O vento carregava o peso do não-dito.
Após sair da câmara submersa, James caminhou sozinho até os limites do Bosque Interno, uma zona proibida aos aprendizes nos dias de prova. Mas a noite o envolveu como um manto cúmplice, e seus passos silenciosos não chamaram a atenção dos vigias.
Ele respira… ou desmoronaria.
A clareira onde se encontrava agora era estranhamente familiar. No centro, uma árvore gigantesca tombava em duas partes: um tronco que parecia ter sido partido ao meio por uma lâmina invisível. Rachaduras ressecadas corriam por sua superfície como veias mortas. As raízes, no entanto, pulsavam com um brilho âmbar discreto — como se a árvore ainda sonhasse com o que fora um dia.
James ajoelhou-se ali, ofegante. O pergaminho selado pesava em sua mente como uma lâmina encostada à nuca.
"Traidor. Sacrifício. Juiz."
A voz do pergaminho ecoava mesmo sem som. Mas não era só isso. Ele sentiu outras vozes. Como se a árvore caída fosse uma tumba de histórias esquecidas… e algumas ainda gritassem por dentro.
Foi então que escutou:
— "Carregar o Coração exige mais do que força."
James voltou do súbito.
Rhogar estava ali, encostado em uma das raízes, braços cruzados, o olhar sombrio como as terras do norte que o tinham moldado.
— "Você sabia?" — James atirou, com raiva e medo na voz. — "Sabia que o Coração era… uma prisão?"
Rhogar andou lentamente até ele. A cada passo, uma aura ancestral que o cercava parecia pesar mais.

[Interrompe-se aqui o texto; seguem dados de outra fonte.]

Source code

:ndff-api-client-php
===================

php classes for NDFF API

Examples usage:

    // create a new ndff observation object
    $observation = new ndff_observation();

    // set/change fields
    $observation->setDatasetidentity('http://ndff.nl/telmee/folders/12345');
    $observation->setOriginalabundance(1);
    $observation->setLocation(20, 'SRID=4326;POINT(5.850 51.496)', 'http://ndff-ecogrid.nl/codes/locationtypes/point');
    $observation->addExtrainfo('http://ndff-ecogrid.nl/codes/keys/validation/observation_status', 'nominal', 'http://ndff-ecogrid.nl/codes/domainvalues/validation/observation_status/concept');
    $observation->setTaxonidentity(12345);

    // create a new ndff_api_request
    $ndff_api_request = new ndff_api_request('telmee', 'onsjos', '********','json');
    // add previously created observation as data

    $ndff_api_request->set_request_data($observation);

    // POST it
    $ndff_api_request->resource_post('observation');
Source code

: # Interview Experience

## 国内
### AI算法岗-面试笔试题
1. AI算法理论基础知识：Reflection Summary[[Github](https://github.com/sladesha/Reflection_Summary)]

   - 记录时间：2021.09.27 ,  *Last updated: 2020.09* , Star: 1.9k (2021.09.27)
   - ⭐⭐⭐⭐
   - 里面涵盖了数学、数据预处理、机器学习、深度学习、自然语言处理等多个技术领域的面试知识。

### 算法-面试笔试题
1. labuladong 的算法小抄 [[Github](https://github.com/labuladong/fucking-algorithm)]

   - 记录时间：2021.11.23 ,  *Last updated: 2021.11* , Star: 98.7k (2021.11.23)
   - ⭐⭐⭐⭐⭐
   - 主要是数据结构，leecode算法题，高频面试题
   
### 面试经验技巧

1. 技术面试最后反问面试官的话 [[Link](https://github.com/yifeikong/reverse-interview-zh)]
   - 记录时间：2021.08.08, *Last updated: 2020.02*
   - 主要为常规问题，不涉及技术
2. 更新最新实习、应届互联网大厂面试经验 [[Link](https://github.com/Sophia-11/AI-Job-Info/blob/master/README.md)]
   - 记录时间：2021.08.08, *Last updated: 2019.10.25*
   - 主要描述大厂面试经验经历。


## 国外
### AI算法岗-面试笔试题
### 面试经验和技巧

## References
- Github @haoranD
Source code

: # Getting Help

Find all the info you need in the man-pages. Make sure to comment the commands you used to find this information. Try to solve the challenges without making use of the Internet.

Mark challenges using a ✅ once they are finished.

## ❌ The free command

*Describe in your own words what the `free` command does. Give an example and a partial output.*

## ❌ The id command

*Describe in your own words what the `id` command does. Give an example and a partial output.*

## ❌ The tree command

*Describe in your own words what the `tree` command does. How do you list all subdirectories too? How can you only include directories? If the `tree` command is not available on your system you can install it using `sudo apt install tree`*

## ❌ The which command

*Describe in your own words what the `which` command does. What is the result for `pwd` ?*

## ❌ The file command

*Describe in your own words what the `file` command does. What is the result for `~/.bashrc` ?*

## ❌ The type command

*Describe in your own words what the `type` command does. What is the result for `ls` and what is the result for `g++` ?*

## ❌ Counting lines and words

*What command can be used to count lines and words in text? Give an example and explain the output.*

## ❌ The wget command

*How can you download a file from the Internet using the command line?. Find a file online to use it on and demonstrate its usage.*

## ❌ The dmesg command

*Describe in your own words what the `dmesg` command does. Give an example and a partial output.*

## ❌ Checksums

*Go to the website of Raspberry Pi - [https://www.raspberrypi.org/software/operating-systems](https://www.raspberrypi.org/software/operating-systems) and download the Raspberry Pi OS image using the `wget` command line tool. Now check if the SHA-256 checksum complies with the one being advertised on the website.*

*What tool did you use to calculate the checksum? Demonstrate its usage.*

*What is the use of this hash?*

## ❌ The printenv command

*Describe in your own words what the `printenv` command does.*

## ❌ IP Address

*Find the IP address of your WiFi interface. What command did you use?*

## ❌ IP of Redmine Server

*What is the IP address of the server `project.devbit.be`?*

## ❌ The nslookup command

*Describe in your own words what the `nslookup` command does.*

— "Sabia que era perigoso. Mas não o que guardava. Ninguém sabe completamente. Nem os antigos se arriscaram a lê-lo por inteiro."
James cerrou os punhos.
— "Então por que eu trouxeram aqui? Por que eu ganhei como uma peça?"
Rhogar não respondeu imediatamente. Apenas retirou algo do manto: uma pequena adaga, rústica, com inscrições nas laterais.
— "Porque você é o primeiro em séculos a sobreviver ao vínculo completo. Não por poder. Mas por persistência."
James não compreendia. O mundo ao seu redor estava ruindo em verdades quebradas, e mesmo assim esperava que ele se mantivesse de pé.
Rhogar cravou a adaga no chão, ao lado do tronco partido.
— "Myrkanis foi selado. Mas não destruído. A promessa que o mundo fez à sua prisão está quebrando. E se isso acontecer… todas as Casas, todos os Reinos… cairão."
— "E o que eu sou nesse caos todo?"
Rhogar se ajoelhou, ficando de frente para ele.
— "Ainda não sei. Mas vou estar aqui para descobrir ao seu lado. E para evitar que se torne o que foi selado."
James respirou fundo. Pela primeira vez, alguém não falou com medo… mas com propósito.
Na árvore partida, algo brilhou. Um fragmento de cristal oculto no centro do tronco. Um reflexo do passado? Uma memória? Ou apenas o começo de um novo mistério?
O silêncio agora era cúmplice. E à noite, testemunha.